Photo of Man StretchingRoot Lab is a prescription foot orthotic laboratory that provides custom foot orthoses, ankle foot orthoses (AFO’s), prescription footwear, and other orthopedic products and services to licensed medical practitioners. This section of our web site is intended to provide basic patient information on foot orthoses (orthotics) and their use.

Root Lab does not provide treatment advice to patients. The following is for patient educational and informational purposes only and is not intended for diagnostic or treatment purposes. If you are in need of medical care or advice, please consult your doctor or a qualified heath care professional.

Questions Covered
1. What are foot orthoses?
2. Do you need an orthosis and if so, what type of orthosis is best for you?
3. An orthosis is an orthosis, or is it?

What are foot orthoses?

Good question! Foot orthotics are referred to by many names. Some common names used to describe foot orthoses and related products are arch supports, shoe inserts, orthotics, orthoses, custom orthotics or orthoses, prefabricated orthotics or orthoses, just to name a few!
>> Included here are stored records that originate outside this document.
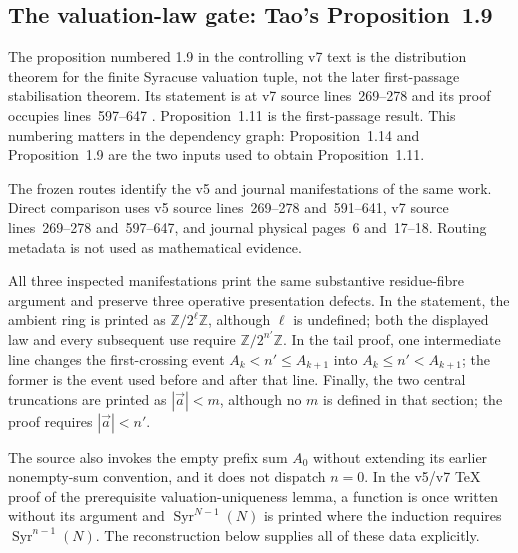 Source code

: \subsection{The valuation-law gate: Tao's Proposition~1.9}

The proposition numbered 1.9 in the controlling v7 text is the distribution
theorem for the finite Syracuse valuation tuple, not the later first-passage
stabilisation theorem.  Its statement is at v7 source lines~269--278 and its
proof occupies lines~597--647 \cite{Tao2026v7}.  Proposition~1.11 is the
first-passage result.  This numbering matters in the dependency graph:
Proposition~1.14 and Proposition~1.9 are the two inputs used to obtain
Proposition~1.11.

The frozen routes identify the v5 and journal manifestations of the same
work.  Direct comparison uses v5 source lines~269--278 and~591--641, v7
source lines~269--278 and~597--647, and journal physical pages~6 and~17--18.
Routing metadata is not used as mathematical evidence.

\begin{sourceissue}
\label{sourceissue:Tao-Prop19-three-manifestations}
All three inspected manifestations print the same substantive residue-fibre
argument and preserve three operative presentation defects.  In the
statement, the ambient ring is printed as \(\mathbb Z/2^\ell\mathbb Z\),
although \(\ell\) is undefined; both the displayed law and every subsequent
use require \(\mathbb Z/2^{n'}\mathbb Z\).  In the tail proof, one intermediate
line changes the first-crossing event
\(A_k<n'\leq A_{k+1}\) into \(A_k\leq n'<A_{k+1}\); the former is the event
used before and after that line.  Finally, the two central truncations are
printed as \(|\vec a|<m\), although no \(m\) is defined in that section; the
proof requires \(|\vec a|<n'\).

The source also invokes the empty prefix sum \(A_0\) without extending its
earlier nonempty-sum convention, and it does not dispatch \(n=0\).  In the
v5/v7 TeX proof of the prerequisite valuation-uniqueness lemma, a function is
once written without its argument and \(\operatorname{Syr}^{N-1}(N)\) is
printed where the induction requires \(\operatorname{Syr}^{n-1}(N)\).
The reconstruction below supplies all of these data explicitly.
\end{sourceissue}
Needless to say, this can all be very confusing to patients or consumers who are interested in understanding prescription and non-prescription foot care products and devices.

 

Foot orthosis defined: The most accurate definition: A foot orthosis is a device that is used to brace, support, or protect the foot or a part of the foot.

The term orthosis is the singular form and means one orthotic device whereas the term orthoses is plural and means more than one orthotic device.  While the preceding definition of a foot orthosis is simple and concise, one can use an adjective to add further meaning.  For example, an orthosis made specifically for sports activity might be called a sports orthosis or might be a sport specific device such as a ski orthosis.
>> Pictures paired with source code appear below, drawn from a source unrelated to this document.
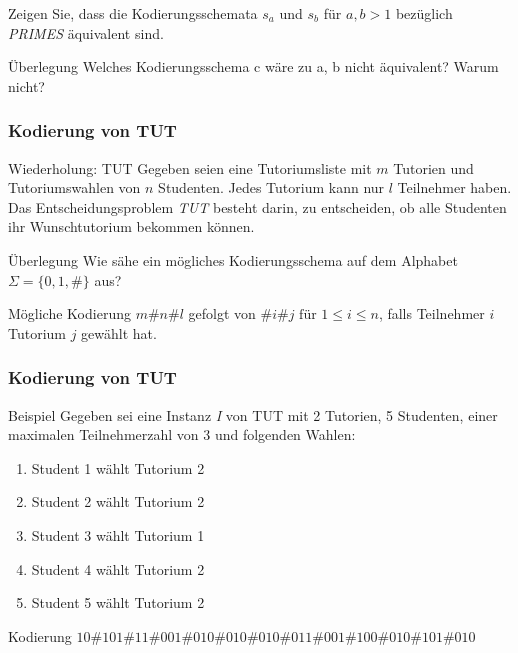 \documentclass{beamer}
\begin{document}
{\begin{frame}
Zeigen Sie, dass die Kodierungsschemata $s_a$ und $s_b$ für $a,b>1$ bezüglich \textit{PRIMES} äquivalent sind.

\begin{block}{Überlegung}
 Welches Kodierungsschema c wäre zu a, b nicht äquivalent? Warum nicht?
\end{block}
\end{frame}

\begin{frame}
\frametitle{Kodierung von TUT}
 \begin{block}{Wiederholung: TUT}
  Gegeben seien eine Tutoriumsliste mit $m$ Tutorien und Tutoriumswahlen von $n$ Studenten. Jedes Tutorium kann nur $l$ Teilnehmer haben.
 Das Entscheidungsproblem \textit{TUT} besteht darin, zu entscheiden, ob alle Studenten ihr Wunschtutorium bekommen können.
 \end{block}
 \begin{block}{Überlegung}
 Wie sähe ein mögliches Kodierungsschema auf dem Alphabet $\Sigma = \{0,1,\#\}$ aus?
 \end{block}
 \pause
 \begin{block}{Mögliche Kodierung}
 $m\#n\#l$ gefolgt von $\#i\#j \mbox{ für } 1 \leq i \leq n$, falls Teilnehmer $i$ Tutorium $j$ gewählt hat.
 \end{block}
\end{frame}

\begin{frame}
\frametitle{Kodierung von TUT}
\begin{block}{Beispiel}
 Gegeben sei eine Instanz \textit{I} von TUT mit 2 Tutorien, 5 Studenten, einer maximalen Teilnehmerzahl von 3 und folgenden Wahlen:
 \begin{enumerate}
  \item Student 1 wählt Tutorium 2
  \item Student 2 wählt Tutorium 2
  \item Student 3 wählt Tutorium 1
  \item Student 4 wählt Tutorium 2
  \item Student 5 wählt Tutorium 2
 \end{enumerate}
\end{block}
\pause
\begin{block}{Kodierung}
$10\#101\#11 \#001\#010 \#010\#010 \#011\#001 \#100\#010 \#101\#010$
\end{block}
\end{frame}

}
\end{document}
Categories of foot orthoses: There are many types of foot orthoses and there are different ways that we can attempt to categorize them. It is somewhat difficult to categorize foot orthoses due to variations in orthotic device design and manufacturing.
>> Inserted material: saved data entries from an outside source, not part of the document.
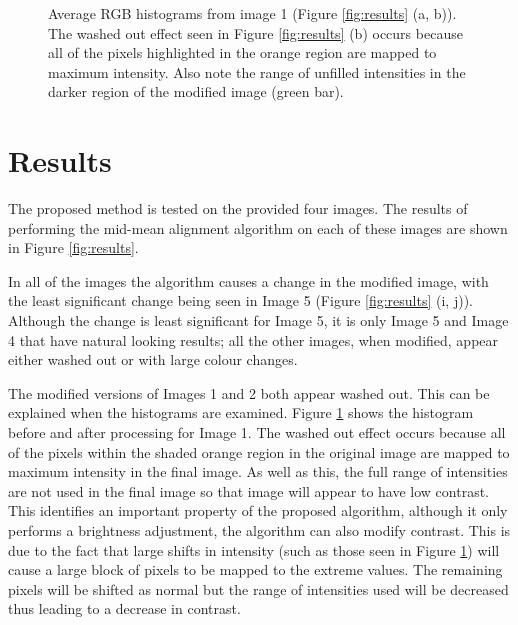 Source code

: \documentclass[journal,transmag]{IEEEtran}
\begin{document}
\begin{figure}[b]
	\centering
\caption{Average RGB histograms from image 1 (Figure \ref{fig:results} (a, b)).  The washed out effect seen in Figure \ref{fig:results} (b) occurs because all of the pixels highlighted in the orange region are mapped to maximum intensity.  Also note the range of unfilled intensities in the darker region of the modified image (green bar).}
\label{fig:image01_hists}
\end{figure}

\section{Results}
\label{sec:results}

The proposed method is tested on the provided four images.  The results of performing the mid-mean alignment algorithm on each of these images are shown in Figure \ref{fig:results}.

In all of the images the algorithm causes a change in the modified image, with the least significant change being seen in Image 5 (Figure \ref{fig:results} (i, j)).  Although the change is least significant for Image 5, it is only Image 5 and Image 4 that have natural looking results; all the other images, when modified, appear either washed out or with large colour changes.  

The modified versions of Images 1 and 2 both appear washed out.  This can be explained when the histograms are examined.  Figure \ref{fig:image01_hists} shows the histogram before and after processing for Image 1.  The washed out effect occurs because all of the pixels within the shaded orange region in the original image are mapped to maximum intensity in the final image.  As well as this, the full range of intensities are not used in the final image so that image will appear to have low contrast.  This identifies an important property of the proposed algorithm, although it only performs a brightness adjustment, the algorithm can also modify contrast.  This is due to the fact that large shifts in intensity (such as those seen in Figure \ref{fig:image01_hists}) will cause a large block of pixels to be mapped to the extreme values.  The remaining pixels will be shifted as normal but the range of intensities used will be decreased thus leading to a decrease in contrast.
\end{document}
One method of categorizing foot orthoses is to divide them into groups according to prescription and non-prescription foot orthoses. Non-prescription foot orthoses are often referred to as “over-the-counter” devices and may be obtained with or without the assistance of a licensed healthcare professional. Non-prescription orthoses are sometimes custom made but are typically pre-manufactured. Prescription foot orthoses are prescribed by a licensed healthcare professional and are not available without a prescription. Prescription foot orthoses are typically custom made but there are some varieties that are pre-manufactured and not custom made.

Another way to categorize foot orthoses is by their method of manufacture. Foot orthoses may be custom or non-custom made. Custom foot orthoses are individually made, and are typically manufactured using the patient’s own foot anatomy by creating a model of the foot (a cast, impression, impression foam, scanner, etc.).  The anatomical model serves as the foundation of the form used to produce the orthosis.

Non-custom foot orthoses are manufactured using predetermined shapes or pre-made models, or are made by injection molding or computer milling. Non-custom foot orthoses are not made from the patients own foot anatomy and are more generic or general in shape.

Types of prescription foot orthoses: There are basically three types of prescription foot orthoses. The two most common types of prescription foot orthoses are accommodative orthoses and functional orthoses.

Accommodative orthosis: An accommodative orthosis is a device that is designed to pad and protect the foot or a part of the foot.  An accommodative orthosis supplements the foots natural padding and may be designed to reduce pressure by accommodation, in certain areas.

Functional orthosis: A functional orthosis is a device that is designed to influence the position and/or motion of the foot through the application of biomechanical principles.  A functional orthosis is the most biomechanically advanced type of foot orthosis and is only available by prescription. It influences the position or motion of the foot altering the forces acting on the foot. A functional orthosis requires a significant degree of expertise to prescribe and manufacture.

Functional Hybrid Orthosis:  In some cases, the characteristics of an accommodative orthosis are combined with those of a function orthosis to create a hybrid orthosis.